TASK GOAL :: Extract all lines that hold "Living" from the records below.

MATERIAL SUPPLIED ::
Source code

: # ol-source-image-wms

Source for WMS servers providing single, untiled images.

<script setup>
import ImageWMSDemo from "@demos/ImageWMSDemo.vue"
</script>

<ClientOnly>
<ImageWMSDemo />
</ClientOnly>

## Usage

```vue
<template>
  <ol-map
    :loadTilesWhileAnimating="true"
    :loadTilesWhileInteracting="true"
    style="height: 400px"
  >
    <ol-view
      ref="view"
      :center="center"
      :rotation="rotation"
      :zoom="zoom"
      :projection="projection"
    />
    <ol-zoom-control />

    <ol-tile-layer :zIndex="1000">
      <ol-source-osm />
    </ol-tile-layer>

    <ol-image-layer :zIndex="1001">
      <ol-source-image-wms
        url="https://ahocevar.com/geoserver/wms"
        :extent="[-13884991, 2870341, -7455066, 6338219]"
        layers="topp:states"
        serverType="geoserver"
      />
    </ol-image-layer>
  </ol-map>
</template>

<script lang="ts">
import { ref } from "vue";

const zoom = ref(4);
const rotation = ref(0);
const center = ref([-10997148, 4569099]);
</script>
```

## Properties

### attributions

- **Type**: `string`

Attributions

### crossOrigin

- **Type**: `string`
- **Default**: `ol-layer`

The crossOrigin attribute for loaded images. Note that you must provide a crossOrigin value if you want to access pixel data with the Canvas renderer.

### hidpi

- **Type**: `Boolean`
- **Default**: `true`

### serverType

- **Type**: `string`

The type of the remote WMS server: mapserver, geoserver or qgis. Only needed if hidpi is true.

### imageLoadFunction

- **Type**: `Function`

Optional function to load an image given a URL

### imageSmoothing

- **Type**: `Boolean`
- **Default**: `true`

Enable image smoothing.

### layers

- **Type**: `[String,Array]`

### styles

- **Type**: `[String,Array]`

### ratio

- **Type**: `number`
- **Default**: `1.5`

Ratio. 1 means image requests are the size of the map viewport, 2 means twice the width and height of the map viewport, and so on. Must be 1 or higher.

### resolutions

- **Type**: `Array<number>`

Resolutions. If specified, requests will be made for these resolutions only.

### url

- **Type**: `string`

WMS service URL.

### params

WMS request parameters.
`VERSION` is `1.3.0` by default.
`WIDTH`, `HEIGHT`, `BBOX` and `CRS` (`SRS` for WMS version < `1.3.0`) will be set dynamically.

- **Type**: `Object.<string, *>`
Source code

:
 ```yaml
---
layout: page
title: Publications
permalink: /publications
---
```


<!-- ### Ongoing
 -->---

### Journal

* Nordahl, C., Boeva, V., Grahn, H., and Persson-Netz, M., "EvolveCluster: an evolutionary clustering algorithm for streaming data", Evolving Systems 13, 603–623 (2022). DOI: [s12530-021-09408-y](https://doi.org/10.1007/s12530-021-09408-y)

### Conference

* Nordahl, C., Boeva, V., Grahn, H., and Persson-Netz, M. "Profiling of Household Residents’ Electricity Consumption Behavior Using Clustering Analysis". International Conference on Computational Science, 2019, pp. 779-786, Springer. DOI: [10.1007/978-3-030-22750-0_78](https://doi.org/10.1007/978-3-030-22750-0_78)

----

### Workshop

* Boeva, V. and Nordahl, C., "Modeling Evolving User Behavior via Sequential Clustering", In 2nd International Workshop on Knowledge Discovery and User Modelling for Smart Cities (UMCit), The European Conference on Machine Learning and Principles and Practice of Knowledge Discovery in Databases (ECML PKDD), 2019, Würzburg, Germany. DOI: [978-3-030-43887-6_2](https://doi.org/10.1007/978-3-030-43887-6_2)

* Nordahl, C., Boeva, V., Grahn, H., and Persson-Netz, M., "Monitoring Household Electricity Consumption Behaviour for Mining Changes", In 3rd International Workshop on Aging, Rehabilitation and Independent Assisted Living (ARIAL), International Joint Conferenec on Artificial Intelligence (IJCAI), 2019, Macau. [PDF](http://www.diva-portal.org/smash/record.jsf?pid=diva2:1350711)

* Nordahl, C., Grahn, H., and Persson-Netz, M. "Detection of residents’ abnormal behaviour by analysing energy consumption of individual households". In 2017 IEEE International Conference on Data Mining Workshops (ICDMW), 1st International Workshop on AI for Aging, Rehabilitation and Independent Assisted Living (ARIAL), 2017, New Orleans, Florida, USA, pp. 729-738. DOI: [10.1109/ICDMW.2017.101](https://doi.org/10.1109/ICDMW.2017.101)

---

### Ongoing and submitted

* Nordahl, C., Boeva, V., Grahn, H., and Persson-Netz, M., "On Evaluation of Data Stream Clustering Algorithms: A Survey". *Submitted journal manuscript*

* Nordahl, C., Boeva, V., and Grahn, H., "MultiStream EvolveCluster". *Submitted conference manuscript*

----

OUTPUT OF THE EXERCISE ::
* Nordahl, C., Boeva, V., Grahn, H., and Persson-Netz, M., "Monitoring Household Electricity Consumption Behaviour for Mining Changes", In 3rd International Workshop on Aging, Rehabilitation and Independent Assisted Living (ARIAL), International Joint Conferenec on Artificial Intelligence (IJCAI), 2019, Macau. [PDF](http://www.diva-portal.org/smash/record.jsf?pid=diva2:1350711)
* Nordahl, C., Grahn, H., and Persson-Netz, M. "Detection of residents’ abnormal behaviour by analysing energy consumption of individual households". In 2017 IEEE International Conference on Data Mining Workshops (ICDMW), 1st International Workshop on AI for Aging, Rehabilitation and Independent Assisted Living (ARIAL), 2017, New Orleans, Florida, USA, pp. 729-738. DOI: [10.1109/ICDMW.2017.101](https://doi.org/10.1109/ICDMW.2017.101)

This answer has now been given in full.